Momentos Marcantes na Vida de Um Leitor de Banda Desenhada - 6 - Héctor Germán Oesterheld e Hugo Pratt

 


Héctor Germán Oesterheld, Hugo Pratt, Ernie Pike, Fevereiro de 1976
A personagem Ernie Pike tem, em caricatura, claro, o rosto de Héctor Germán Oesterheld.

A memória tem uma maneira curiosa de funcionar. Comecei esta série de posts por recordações da minha primeira década de vida e tudo quanto veio a seguir está misturado numa amálgama de que não consigo desenredar o novelo. O meu único recurso para balizar o que se passou é tentar activar a lógica. Apesar da edição acima ter a data de 1976, não creio que a tenha adquirido nesse ano ou, sequer, nos anos imediatamente posteriores. Nos anos de 1970 o acesso a livros estrangeiros era muito limitado; a aldeia global era ainda demasiado grande. Se me deitar a adivinhar diria que devo ter adquirido esta colectânea italiana da série argentina "Ernie Pike" na livraria Op que existia em Lisboa, ao cimo da Calçada do Duque, vulgo Escadinhas do Duque, já quase no largo da Trindade, mais propriamente no número 49, hoje o Duque Brewpub, passe a pub.

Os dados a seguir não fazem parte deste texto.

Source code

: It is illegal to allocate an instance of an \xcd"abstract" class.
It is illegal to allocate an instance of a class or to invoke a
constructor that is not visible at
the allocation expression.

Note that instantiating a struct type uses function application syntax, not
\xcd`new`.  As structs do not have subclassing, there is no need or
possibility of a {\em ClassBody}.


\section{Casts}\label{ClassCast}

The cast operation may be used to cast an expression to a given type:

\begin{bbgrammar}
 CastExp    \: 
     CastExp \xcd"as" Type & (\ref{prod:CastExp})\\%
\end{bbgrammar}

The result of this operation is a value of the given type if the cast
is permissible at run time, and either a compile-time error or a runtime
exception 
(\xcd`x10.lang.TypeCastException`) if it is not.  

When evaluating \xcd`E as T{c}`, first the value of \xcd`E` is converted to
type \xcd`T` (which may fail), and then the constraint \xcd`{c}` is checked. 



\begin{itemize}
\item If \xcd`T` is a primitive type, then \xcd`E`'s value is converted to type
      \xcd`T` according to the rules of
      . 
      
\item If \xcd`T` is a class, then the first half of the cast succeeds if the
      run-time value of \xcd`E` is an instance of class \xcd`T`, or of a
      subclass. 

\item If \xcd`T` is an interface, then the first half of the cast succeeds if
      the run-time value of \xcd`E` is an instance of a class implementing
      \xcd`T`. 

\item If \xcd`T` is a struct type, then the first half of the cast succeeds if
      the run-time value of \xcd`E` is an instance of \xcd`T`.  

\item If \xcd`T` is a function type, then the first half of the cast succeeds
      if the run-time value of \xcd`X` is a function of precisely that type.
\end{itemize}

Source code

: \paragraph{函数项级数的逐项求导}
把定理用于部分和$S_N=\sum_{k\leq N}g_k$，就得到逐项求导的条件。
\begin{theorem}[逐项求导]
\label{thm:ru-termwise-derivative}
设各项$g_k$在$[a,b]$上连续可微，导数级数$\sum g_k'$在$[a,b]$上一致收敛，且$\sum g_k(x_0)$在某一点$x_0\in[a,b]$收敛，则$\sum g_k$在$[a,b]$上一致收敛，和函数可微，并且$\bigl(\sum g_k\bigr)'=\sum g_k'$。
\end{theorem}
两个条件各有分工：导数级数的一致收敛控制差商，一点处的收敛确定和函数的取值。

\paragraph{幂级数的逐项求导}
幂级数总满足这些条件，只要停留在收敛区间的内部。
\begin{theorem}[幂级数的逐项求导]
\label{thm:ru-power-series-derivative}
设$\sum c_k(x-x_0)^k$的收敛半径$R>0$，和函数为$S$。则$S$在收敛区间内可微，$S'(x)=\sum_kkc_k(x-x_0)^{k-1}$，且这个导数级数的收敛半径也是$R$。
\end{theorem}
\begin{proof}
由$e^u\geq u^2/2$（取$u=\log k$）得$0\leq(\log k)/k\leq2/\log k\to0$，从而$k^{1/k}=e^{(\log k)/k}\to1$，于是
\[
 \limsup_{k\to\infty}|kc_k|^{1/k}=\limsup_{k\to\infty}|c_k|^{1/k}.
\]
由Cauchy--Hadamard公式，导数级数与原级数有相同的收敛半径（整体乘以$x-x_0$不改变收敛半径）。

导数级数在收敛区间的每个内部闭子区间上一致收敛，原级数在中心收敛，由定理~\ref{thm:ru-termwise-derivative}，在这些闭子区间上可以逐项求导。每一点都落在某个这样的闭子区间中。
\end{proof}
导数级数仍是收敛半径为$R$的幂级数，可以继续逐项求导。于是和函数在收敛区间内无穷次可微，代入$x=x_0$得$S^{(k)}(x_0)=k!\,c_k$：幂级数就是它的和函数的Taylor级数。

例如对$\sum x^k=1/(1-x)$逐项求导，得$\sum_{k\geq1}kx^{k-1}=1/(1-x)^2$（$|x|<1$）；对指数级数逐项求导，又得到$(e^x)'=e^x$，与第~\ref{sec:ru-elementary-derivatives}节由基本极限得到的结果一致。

Conhecia o trabalho de Hugo Pratt, como toda a gente, por causa da série "Corto Maltese". Ao ser assinante da revista Tintin, aí sim, em 1976, ainda me lembro da polémica que houve entre os leitores a propósito do preto e branco e do estilo de desenho de Pratt, talvez considerado demasiado apressado e esquemático. Hoje, quando a série foi canonizada, para mal dos meus pecados, diga-se, pode parecer estranho que, à data, muitos leitores se manifestassem contra a inclusão de "Corto Maltese" na revista de Diniz Machado e Vasco Granja. 

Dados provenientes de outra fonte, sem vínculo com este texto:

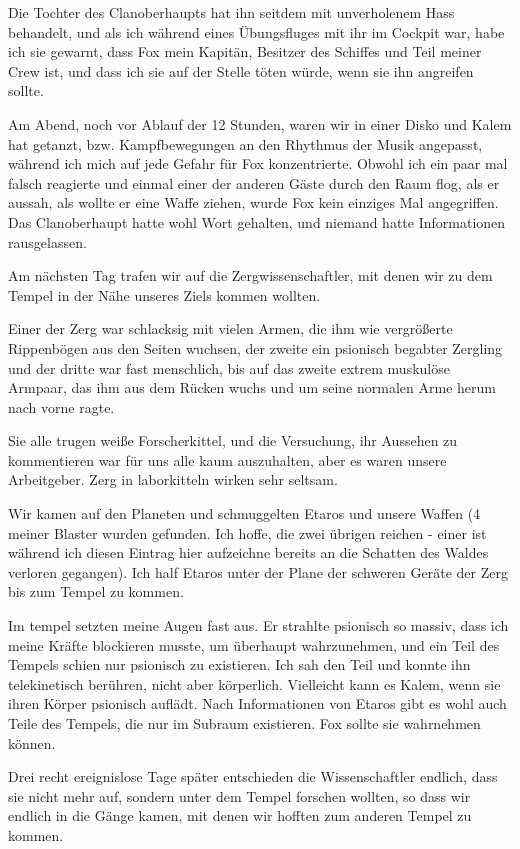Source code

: \documentclass[11pt]{article}
\begin{document}
Die Tochter des Clanoberhaupts hat ihn seitdem mit unverholenem Hass
behandelt, und als ich während eines Übungsfluges mit ihr im Cockpit
war, habe ich sie gewarnt, dass Fox mein Kapitän, Besitzer des Schiffes
und Teil meiner Crew ist, und dass ich sie auf der Stelle töten würde,
wenn sie ihn angreifen sollte.

Am Abend, noch vor Ablauf der 12 Stunden, waren wir in einer Disko und
Kalem hat getanzt, bzw. Kampfbewegungen an den Rhythmus der Musik
angepasst, während ich mich auf jede Gefahr für Fox konzentrierte.
Obwohl ich ein paar mal falsch reagierte und einmal einer der anderen
Gäste durch den Raum flog, als er aussah, als wollte er eine Waffe
ziehen, wurde Fox kein einziges Mal angegriffen. Das Clanoberhaupt hatte
wohl Wort gehalten, und niemand hatte Informationen rausgelassen.

Am nächsten Tag trafen wir auf die Zergwissenschaftler, mit denen wir zu
dem Tempel in der Nähe unseres Ziels kommen wollten.

Einer der Zerg war schlacksig mit vielen Armen, die ihm wie vergrößerte
Rippenbögen aus den Seiten wuchsen, der zweite ein psionisch begabter
Zergling und der dritte war fast menschlich, bis auf das zweite extrem
muskulöse Armpaar, das ihm aus dem Rücken wuchs und um seine normalen
Arme herum nach vorne ragte.

Sie alle trugen weiße Forscherkittel, und die Versuchung, ihr Aussehen
zu kommentieren war für uns alle kaum auszuhalten, aber es waren unsere
Arbeitgeber. Zerg in laborkitteln wirken sehr seltsam.

Wir kamen auf den Planeten und schmuggelten Etaros und unsere Waffen (4
meiner Blaster wurden gefunden. Ich hoffe, die zwei übrigen reichen -
einer ist während ich diesen Eintrag hier aufzeichne bereits an die
Schatten des Waldes verloren gegangen). Ich half Etaros unter der Plane
der schweren Geräte der Zerg bis zum Tempel zu kommen.

Im tempel setzten meine Augen fast aus. Er strahlte psionisch so massiv,
dass ich meine Kräfte blockieren musste, um überhaupt wahrzunehmen, und
ein Teil des Tempels schien nur psionisch zu existieren. Ich sah den
Teil und konnte ihn telekinetisch berühren, nicht aber körperlich.
Vielleicht kann es Kalem, wenn sie ihren Körper psionisch auflädt. Nach
Informationen von Etaros gibt es wohl auch Teile des Tempels, die nur im
Subraum existieren. Fox sollte sie wahrnehmen können.

Drei recht ereignislose Tage später entschieden die Wissenschaftler
endlich, dass sie nicht mehr auf, sondern unter dem Tempel forschen
wollten, so dass wir endlich in die Gänge kamen, mit denen wir hofften
zum anderen Tempel zu kommen.
\end{document}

A história é conhecida, ou, se não é, eu conto: Cesare Civita nasceu em Nova Iorque e muito novo foi viver para Itália, de onde os pais eram originários e onde leis anti-semitas, emanadas pelo governo de Benito Mussolini, o obrigaram a emigrar. Voltou à big apple em 1938, e, mais tarde, em 1941, partiu em direcção a Buenos Aires. Por outro lado, Hugo Pratt começou a sua carreira de fumettista em Veneza, em meados da década de 1940. Ao fundar a Editorial Abril, a tal, a cujo ramo brasileiro, dirigido pelo irmão Vittore, agradeço ter lido as histórias de Carl Barks, Civita contratou Pratt e restante grupo de Veneza (Mario Faustinelli, Alberto Ongaro, Ivo Pavone, Dino Battaglia e Paul Campani); este último desenhou a série "Misterix", mas foi entregando os originais a partir de Itália. Iniciou-se então, nos começos da década de 1950, uma das colaborações mais extraordinárias da história da banda desenhada: Héctor Germán Oesterheld na escrita e Hugo Pratt no desenho. Não conheço, ou não me ocorrem, muitos pares argumentista / desenhador com a qualidade deste...


Ernie Pike, "Poilu", Fevereiro de 1976 


Hora Cero [mensual] #7, Novembro de 1957 
Já em Itália Hugo Pratt alterou ou eliminou muitos dos textos, dos layouts e dos desenhos originais.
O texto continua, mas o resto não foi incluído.